_Task:_ Scan the listing below for "adapters", then report every line that has it.

_Source material:_
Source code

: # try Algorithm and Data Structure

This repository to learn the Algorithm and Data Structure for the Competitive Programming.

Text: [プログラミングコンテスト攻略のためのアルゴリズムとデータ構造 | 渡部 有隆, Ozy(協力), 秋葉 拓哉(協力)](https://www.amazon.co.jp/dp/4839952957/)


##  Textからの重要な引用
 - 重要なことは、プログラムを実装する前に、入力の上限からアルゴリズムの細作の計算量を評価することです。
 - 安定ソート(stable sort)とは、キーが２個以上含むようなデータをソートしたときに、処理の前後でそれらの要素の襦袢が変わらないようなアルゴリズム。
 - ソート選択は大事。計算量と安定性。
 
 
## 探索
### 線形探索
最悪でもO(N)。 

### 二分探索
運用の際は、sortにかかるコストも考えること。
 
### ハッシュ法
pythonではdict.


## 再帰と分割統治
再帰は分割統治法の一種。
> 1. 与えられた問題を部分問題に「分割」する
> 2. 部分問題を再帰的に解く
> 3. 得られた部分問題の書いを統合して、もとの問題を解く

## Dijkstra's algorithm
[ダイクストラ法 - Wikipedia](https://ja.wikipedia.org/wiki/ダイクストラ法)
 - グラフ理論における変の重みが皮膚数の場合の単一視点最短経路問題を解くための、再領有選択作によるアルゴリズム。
* * *
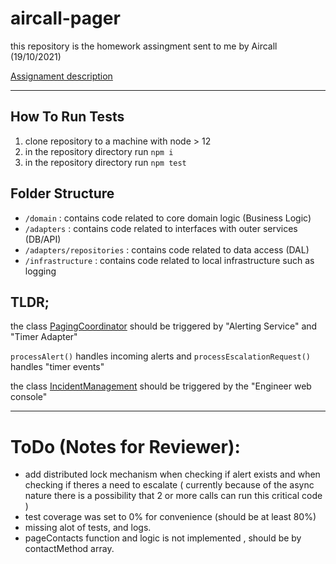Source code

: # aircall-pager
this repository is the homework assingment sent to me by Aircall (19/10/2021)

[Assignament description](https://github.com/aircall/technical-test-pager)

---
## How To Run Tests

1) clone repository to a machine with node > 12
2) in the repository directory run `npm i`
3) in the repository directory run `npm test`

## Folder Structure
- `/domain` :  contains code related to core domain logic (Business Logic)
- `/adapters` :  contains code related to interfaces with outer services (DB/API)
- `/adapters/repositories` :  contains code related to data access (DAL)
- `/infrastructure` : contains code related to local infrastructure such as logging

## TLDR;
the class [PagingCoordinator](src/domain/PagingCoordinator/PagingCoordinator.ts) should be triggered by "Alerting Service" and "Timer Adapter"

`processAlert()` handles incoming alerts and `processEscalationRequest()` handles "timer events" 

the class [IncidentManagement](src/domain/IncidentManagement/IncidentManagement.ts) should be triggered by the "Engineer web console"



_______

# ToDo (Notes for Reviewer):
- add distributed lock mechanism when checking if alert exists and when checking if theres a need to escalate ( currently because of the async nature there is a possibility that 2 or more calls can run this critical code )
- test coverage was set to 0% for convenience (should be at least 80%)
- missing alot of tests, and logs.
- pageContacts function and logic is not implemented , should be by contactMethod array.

_Output for this task:_
- `/adapters` :  contains code related to interfaces with outer services (DB/API)
- `/adapters/repositories` :  contains code related to data access (DAL)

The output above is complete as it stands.